EXERCISE MATERIALS.
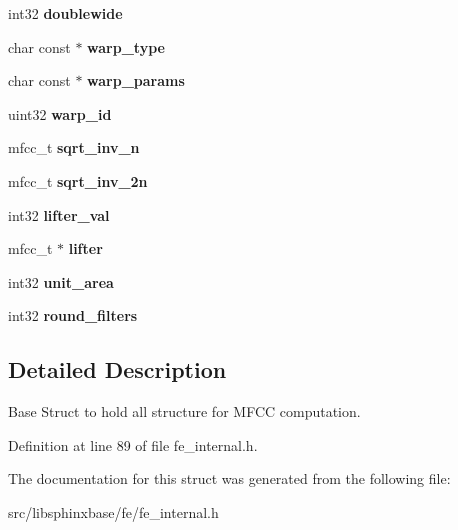 \begin{CompactItemize}
\item 
int32 \textbf{doublewide}\label{structmelfb__s_2f1a3b5e9a985a88dd0a0c57c8e8e682}

\item 
char const $\ast$ \textbf{warp\_\-type}\label{structmelfb__s_925f6f7a98b33b542f6b53f7c0b1b923}

\item 
char const $\ast$ \textbf{warp\_\-params}\label{structmelfb__s_a7ba71c21972a822ba7f23391ff92b21}

\item 
uint32 \textbf{warp\_\-id}\label{structmelfb__s_3b4d756c484accf39aeac42219b2c7ec}

\item 
mfcc\_\-t \textbf{sqrt\_\-inv\_\-n}\label{structmelfb__s_1d222190206f979da6f1297197bb6e6b}

\item 
mfcc\_\-t \textbf{sqrt\_\-inv\_\-2n}\label{structmelfb__s_09439f191bdf50d17505f0cfcabda229}

\item 
int32 \textbf{lifter\_\-val}\label{structmelfb__s_605228aea9e9c9028caad09060a07b2e}

\item 
mfcc\_\-t $\ast$ \textbf{lifter}\label{structmelfb__s_362672e537cb316c538fccc141ad01f8}

\item 
int32 \textbf{unit\_\-area}\label{structmelfb__s_9fc76cc06249cb211c35c04a31c8a3c1}

\item 
int32 \textbf{round\_\-filters}\label{structmelfb__s_c2db1578287bd1f5a9b5eed94cc0d987}

\end{CompactItemize}


\subsection{Detailed Description}
Base Struct to hold all structure for MFCC computation. 



Definition at line 89 of file fe\_\-internal.h.

The documentation for this struct was generated from the following file:\begin{CompactItemize}
\item 
src/libsphinxbase/fe/fe\_\-internal.h\end{CompactItemize}
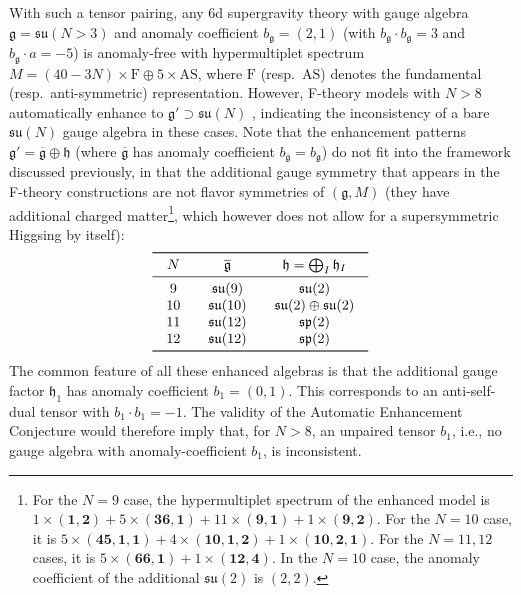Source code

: \documentclass[11pt, a4paper]{article}
\newcommand*{\fkg}{\ensuremath{\mathfrak{g}}}
\newcommand*{\fkh}{\ensuremath{\mathfrak{h}}}
\newcommand*{\fksu}{\ensuremath{\mathfrak{su}}}
\newcommand*{\fksp}{\ensuremath{\mathfrak{sp}}}
\begin{document}
With such a tensor pairing, any 6d supergravity theory with gauge algebra $\fkg = \fksu(N>3)$ and anomaly coefficient $b_\fkg = (2,1)$ (with $b_\fkg \cdot b_\fkg = 3$ and $b_\fkg \cdot a = -5$) is anomaly-free with hypermultiplet spectrum $M = (40-3N) \times \bm{\mathrm{F}} \oplus 5 \times \bm{\mathrm{AS}}$, where $\bm{\mathrm{F}}$ (resp.~$\bm{\mathrm{AS}}$) denotes the fundamental (resp.~anti-symmetric) representation.
However, F-theory models with $N>8$ automatically enhance to $\fkg' \supset \fksu(N)$ \cite{Raghuram:2020vxm}, indicating the inconsistency of a bare $\fksu(N)$ gauge algebra in these cases.
Note that the enhancement patterns $\fkg' = \overline{\fkg} \oplus \fkh$ (where $\overline{\fkg}$ has anomaly coefficient $b_{\overline{\fkg}} = b_\fkg$) do not fit into the framework discussed previously, in that the additional gauge symmetry that appears in the F-theory constructions are not flavor symmetries of $(\fkg,M)$ (they have additional charged matter\footnote{
For the $N = 9$ case, the hypermultiplet spectrum of the enhanced model is $1\times(\bm{1}, \bm{2}) + 5\times(\bm{36}, \bm{1}) + 11\times(\bm{9}, \bm{1}) + 1\times(\bm{9}, \bm{2})$. For the $N = 10$ case, it is $5\times(\bm{45}, \bm{1}, \bm{1}) + 4\times(\bm{10}, \bm{1}, \bm{2}) + 1\times(\bm{10}, \bm{2}, \bm{1})$. For the $N = 11, 12$ cases, it is $5\times(\bm{66}, \bm{1}) + 1\times(\bm{12}, \bm{4})$.
In the $N=10$ case, the anomaly coefficient of the additional $\fksu(2)$ is $(2, 2)$.
}, which however does not allow for a supersymmetric Higgsing by itself):
\begin{equation}\label{eq:F1_enhancements}
{\arraycolsep = 10pt
\begin{array}{*{3}{c}} \toprule
    N & \overline{\fkg} & \fkh = \bigoplus_I \fkh_I \\ \midrule
    9 & \fksu(9) & \fksu(2) \\
    10 & \fksu(10) & \fksu(2) \oplus \fksu(2) \\
    11 & \fksu(12) & \fksp(2) \\
    12 & \fksu(12) & \fksp(2) \\ \bottomrule
\end{array}}
\end{equation}
The common feature of all these enhanced algebras is that the additional gauge factor $\fkh_1$ has anomaly coefficient $b_1 = (0,1)$.
This corresponds to an anti-self-dual tensor with $b_1 \cdot b_1 = -1$.
The validity of the Automatic Enhancement Conjecture would therefore imply that, for $N>8$, an unpaired tensor $b_1$, i.e., no gauge algebra with anomaly-coefficient $b_1$, is inconsistent.
\end{document}
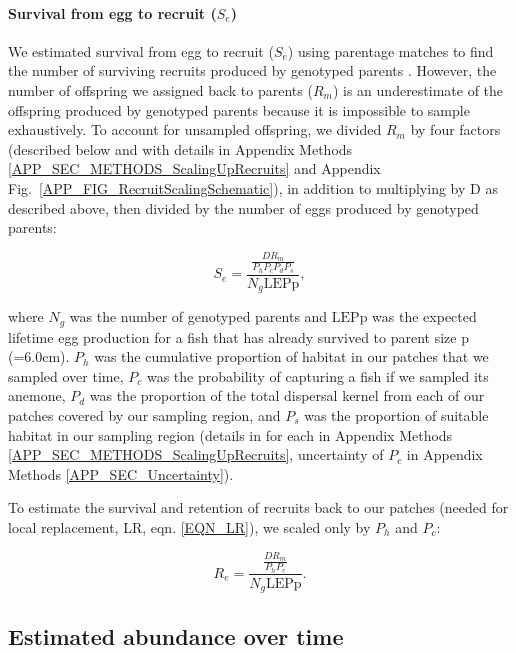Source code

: \documentclass[12pt, oneside]{article}   	%
\begin{document}
\paragraph*{Survival from egg to recruit ($S_e$)}

We estimated survival from egg to recruit ($S_e$) using parentage matches to find the number of surviving recruits produced by genotyped parents \citep[similar to][]{johnson2018integrating}. However, the number of offspring we assigned back to parents ($R_m$) is an underestimate of the offspring produced by genotyped parents because it is impossible to sample exhaustively. To account for unsampled offspring, we divided $R_m$ by four factors (described below and with details in Appendix Methods \ref{APP_SEC_METHODS_ScalingUpRecruits} and Appendix Fig.\ \ref{APP_FIG_RecruitScalingSchematic}), in addition to multiplying by $\text{D}$ as described above, then divided by the number of eggs produced by genotyped parents:

\begin{equation}
S_e = \frac{\frac{D R_m}{P_h P_c P_d P_s}}{N_g \text{LEPp}}, \label{EQN_EggRecruitSurv}
\end{equation}

where $N_g$ was the number of genotyped parents and $\text{LEPp}$ was the expected lifetime egg production for a fish that has already survived to parent size p (=6.0cm). $P_h$ was the cumulative proportion of habitat in our patches that we sampled over time, $P_c$ was the probability of capturing a fish if we sampled its anemone, $P_d$ was the proportion of the total dispersal kernel from each of our patches covered by our sampling region, and $P_s$ was the proportion of suitable habitat in our sampling region (details in for each in Appendix Methods \ref{APP_SEC_METHODS_ScalingUpRecruits}, uncertainty of $P_c$ in Appendix Methods \ref{APP_SEC_Uncertainty}).

To estimate the survival and retention of recruits back to our patches (needed for local replacement, LR, eqn. \ref{EQN_LR}), we scaled only by $P_h$ and $P_c$: 

\begin{equation}
R_e = \frac{\frac{D R_m}{P_h P_c}}{N_g \text{LEPp}}. \label{EQN_Re}
\end{equation}

\subsection*{Estimated abundance over time} 
\end{document}
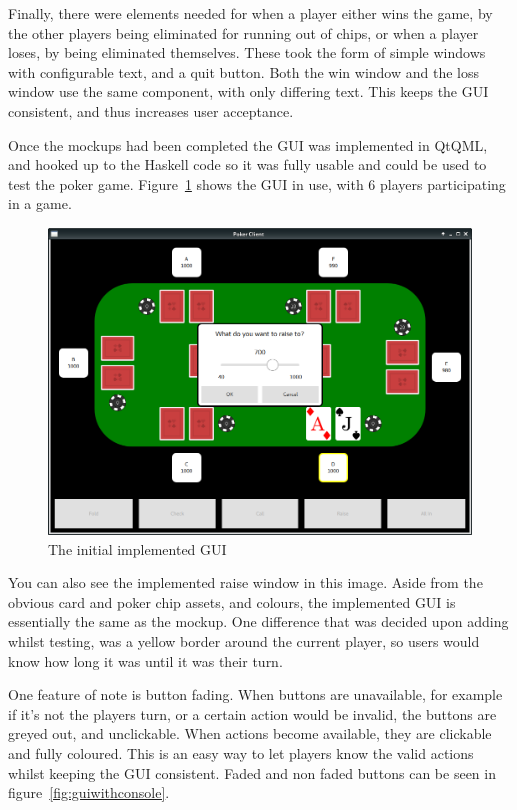 Finally, there were elements needed for when a player either wins the game,
by the other players being eliminated for running out of chips, or when a
player loses, by being eliminated themselves. These took the form of simple
windows with configurable text, and a quit button. Both the win window
and the loss window use the same component, with only differing text. This
keeps the GUI consistent, and thus increases user acceptance.

Once the mockups had been completed the GUI was implemented in QtQML,
and hooked up to the Haskell code so it was fully usable and could be used
to test the poker game. Figure~\ref{fig:actualgui} shows the GUI in use,
with 6 players participating in a game. 

\begin{figure}[h]
    \centering
    \includegraphics[width=\textwidth]{../images/actualgui.png}
    \caption{The initial implemented GUI}%
    \label{fig:actualgui}
\end{figure}

You can also see the implemented raise window in this image. Aside from the 
obvious card and poker chip assets, and colours, the implemented GUI is 
essentially the same as the mockup. One difference that was decided upon 
adding whilst testing, was a yellow border around the current player, so users 
would know how long it was until it was their turn. 

One feature of note is button fading. When buttons are unavailable, for
example if it's not the players turn, or a certain action would be invalid,
the buttons are greyed out, and unclickable. When actions become available,
they are clickable and fully coloured. This is an easy way to let players
know the valid actions whilst keeping the GUI consistent. Faded and non faded
buttons can be seen in figure~\ref{fig:guiwithconsole}.

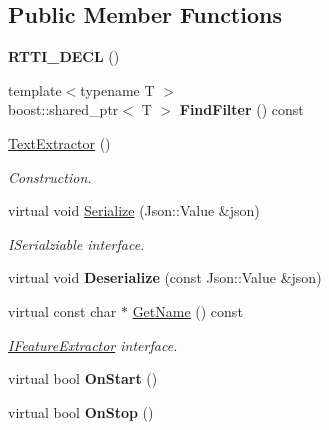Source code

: \subsection*{Public Member Functions}
\begin{DoxyCompactItemize}
\item 
\mbox{\label{class_text_extractor_aa683fd90846e980a8fe1f398a93c5c96}} 
{\bfseries R\+T\+T\+I\+\_\+\+D\+E\+CL} ()
\item 
\mbox{\label{class_text_extractor_a918f1efb0112c641aa77057f6a618f90}} 
{\footnotesize template$<$typename T $>$ }\\boost\+::shared\+\_\+ptr$<$ T $>$ {\bfseries Find\+Filter} () const
\item 
\mbox{\label{class_text_extractor_aa42892751754454934baa10bab2ad9f3}} 
\hyperlink{class_text_extractor_aa42892751754454934baa10bab2ad9f3}{Text\+Extractor} ()
\begin{DoxyCompactList}\small\item\em Construction. \end{DoxyCompactList}\item 
\mbox{\label{class_text_extractor_a8e5b4a68bc0c81bd0c87acf280c210a3}} 
virtual void \hyperlink{class_text_extractor_a8e5b4a68bc0c81bd0c87acf280c210a3}{Serialize} (Json\+::\+Value \&json)
\begin{DoxyCompactList}\small\item\em I\+Serialziable interface. \end{DoxyCompactList}\item 
\mbox{\label{class_text_extractor_a638a7f09a4083d703c384f1c6aaa7bb3}} 
virtual void {\bfseries Deserialize} (const Json\+::\+Value \&json)
\item 
\mbox{\label{class_text_extractor_aa47be2f759d68326f3a55cd318db6360}} 
virtual const char $\ast$ \hyperlink{class_text_extractor_aa47be2f759d68326f3a55cd318db6360}{Get\+Name} () const
\begin{DoxyCompactList}\small\item\em \hyperlink{class_i_feature_extractor}{I\+Feature\+Extractor} interface. \end{DoxyCompactList}\item 
\mbox{\label{class_text_extractor_a875edec706a2cb1646b2524c03e88cd8}} 
virtual bool {\bfseries On\+Start} ()
\item 
\mbox{\label{class_text_extractor_a5f5c0688ade89372ad055c6879c05ab0}} 
virtual bool {\bfseries On\+Stop} ()
\end{DoxyCompactItemize}
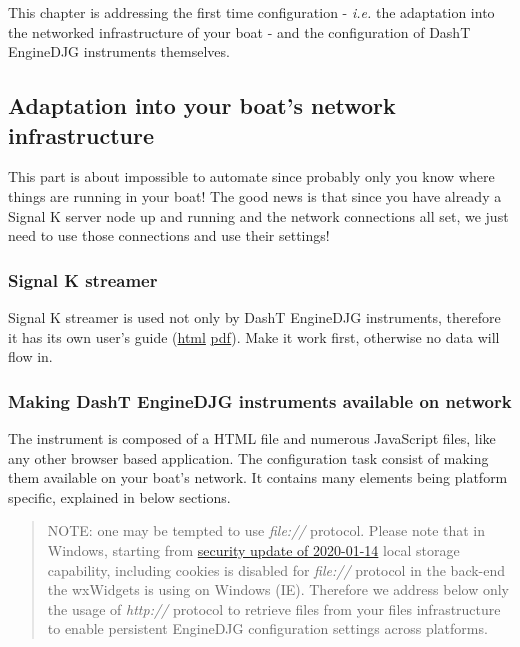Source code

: \documentclass[11pt]{article}
\begin{document}
    This chapter is addressing the first time configuration - \emph{i.e.}
the adaptation into the networked infrastructure of your boat - and the
configuration of DashT EngineDJG instruments themselves.

    \hypertarget{adaptation-into-your-boats-network-infrastructure}{%
\subsection{Adaptation into your boat's network
infrastructure}\label{adaptation-into-your-boats-network-infrastructure}}

    This part is about impossible to automate since probably only you know
where things are running in your boat! The good news is that since you
have already a Signal K server node up and running and the network
connections all set, we just need to use those connections and use their
settings!

    \hypertarget{signal-k-streamer}{%
\subsubsection{Signal K streamer}\label{signal-k-streamer}}

    Signal K streamer is used not only by DashT EngineDJG instruments,
therefore it has its own user's guide
(\href{../signalk/SignalKInputStreamerUsage.html}{html} \textbar{}
\href{../signalk/SignalKInputStreamerUsage.pdf}{pdf}). Make it work
first, otherwise no data will flow in.

    \hypertarget{making-dasht-enginedjg-instruments-available-on-network}{%
\subsubsection{Making DashT EngineDJG instruments available on
network}\label{making-dasht-enginedjg-instruments-available-on-network}}

    The instrument is composed of a HTML file and numerous JavaScript files,
like any other browser based application. The configuration task consist
of making them available on your boat's network. It contains many
elements being platform specific, explained in below sections.

    \begin{quote}
NOTE: one may be tempted to use \emph{file://} protocol. Please note
that in Windows, starting from
\href{https://support.microsoft.com/en-us/help/4534251/cumulative-security-update-for-internet-explorer}{security
update of 2020-01-14} local storage capability, including cookies is
disabled for \emph{file://} protocol in the back-end the wxWidgets is
using on Windows (IE). Therefore we address below only the usage of
\emph{http://} protocol to retrieve files from your files infrastructure
to enable persistent EngineDJG configuration settings across platforms.
\end{quote}
\end{document}
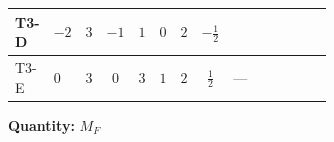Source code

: \documentclass[8pt]{article}
\begin{document}
\begin{landscape}
\begin{longtable}{@{}llcccccc >{\raggedright\arraybackslash}p{0.21\linewidth} >{\raggedright\arraybackslash}p{0.21\linewidth} >{\raggedright\arraybackslash}p{0.21\linewidth}@{}}
\midrule
T3-D & $-2$ & $3$ & $-1$ & $1$ & $0$ & $2$ & $-\frac{1}{2}$ & \scriptsize\adjustbox{max width=\linewidth}{$\begin{gathered} \frac{1}{4} (3 \left(\left({y_1}\right)^{T}\,\left({y_1}\right)^{*}\,{M_F}\right)_{ij}+2 \left({M_F}\,\left({y_2}\right)^{\dagger}\,{y_2}\right)_{ij})\end{gathered}$} & \scriptsize\adjustbox{max width=\linewidth}{$\begin{gathered} -\frac{9}{2} {g_2}^2 \left({M_F}\right)_{ij}\end{gathered}$} & \scriptsize\adjustbox{max width=\linewidth}{$\begin{gathered} -\frac{3}{2} {g_1}^2 \left({M_F}\right)_{ij}\end{gathered}$} \\
\midrule
T3-E & $0$ & $3$ & $0$ & $3$ & $1$ & $2$ & $\frac{1}{2}$ & --- & \scriptsize\adjustbox{max width=\linewidth}{$\begin{gathered} -\frac{9}{2} {g_2}^2 \left({M_F}\right)_{ij}\end{gathered}$} & \scriptsize\adjustbox{max width=\linewidth}{$\begin{gathered} -\frac{3}{2} {g_1}^2 \left({M_F}\right)_{ij}\end{gathered}$} \\
\midrule
\bottomrule
\end{longtable}
\clearpage
\noindent\textbf{Quantity: }$M_F$\par\smallskip

\end{landscape}
\end{document}
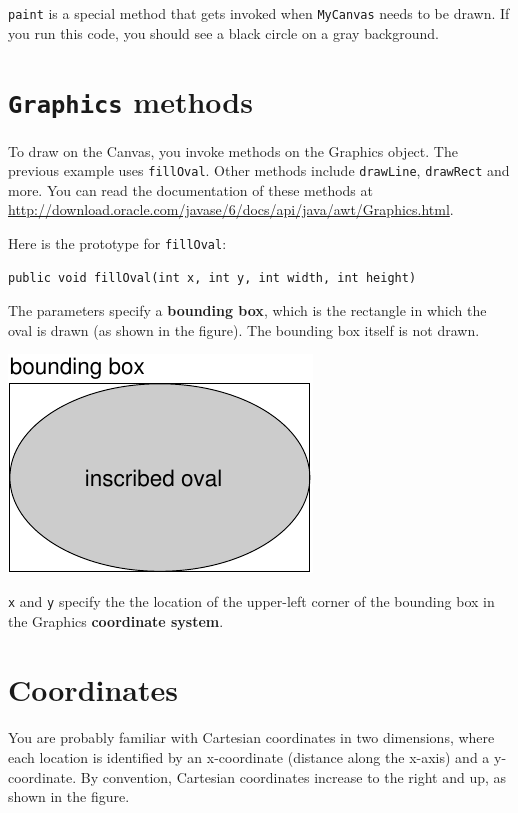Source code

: {\tt paint} is a special method that gets invoked
when {\tt MyCanvas} needs to be drawn.
If you run this code, you should see a black circle on a gray
background.


\section{{\tt Graphics} methods}

To draw on the Canvas, you invoke methods on the
Graphics object.  The previous example uses {\tt fillOval}.
Other methods include {\tt drawLine}, {\tt drawRect} and more.
You can read the documentation of these methods at
\url{http://download.oracle.com/javase/6/docs/api/java/awt/Graphics.html}.

Here is the prototype for {\tt fillOval}:

\begin{lstlisting}
public void fillOval(int x, int y, int width, int height)
\end{lstlisting}

The parameters specify
a {\bf bounding box}, which is the rectangle
in which the oval is drawn (as shown in the figure).  The
bounding box itself is not drawn.



\includegraphics{figs/circle.pdf}

{\tt x} and {\tt y} specify the
the location of the upper-left corner
of the bounding box in the Graphics
{\bf coordinate system}.


\section{Coordinates}

You are probably familiar with Cartesian coordinates in two
dimensions, where each location is identified by an x-coordinate
(distance along the x-axis) and a y-coordinate.  By convention,
Cartesian coordinates increase to the right and up, as shown in the
figure.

PROBLEM DETAILS. Which lines of the material above hold the string "they"? Pull them out.

OUTPUT OF THE TASK.
Note that the enhancement patterns $\fkg' = \overline{\fkg} \oplus \fkh$ (where $\overline{\fkg}$ has anomaly coefficient $b_{\overline{\fkg}} = b_\fkg$) do not fit into the framework discussed previously, in that the additional gauge symmetry that appears in the F-theory constructions are not flavor symmetries of $(\fkg,M)$ (they have additional charged matter\footnote{
they are clickable and fully coloured. This is an easy way to let players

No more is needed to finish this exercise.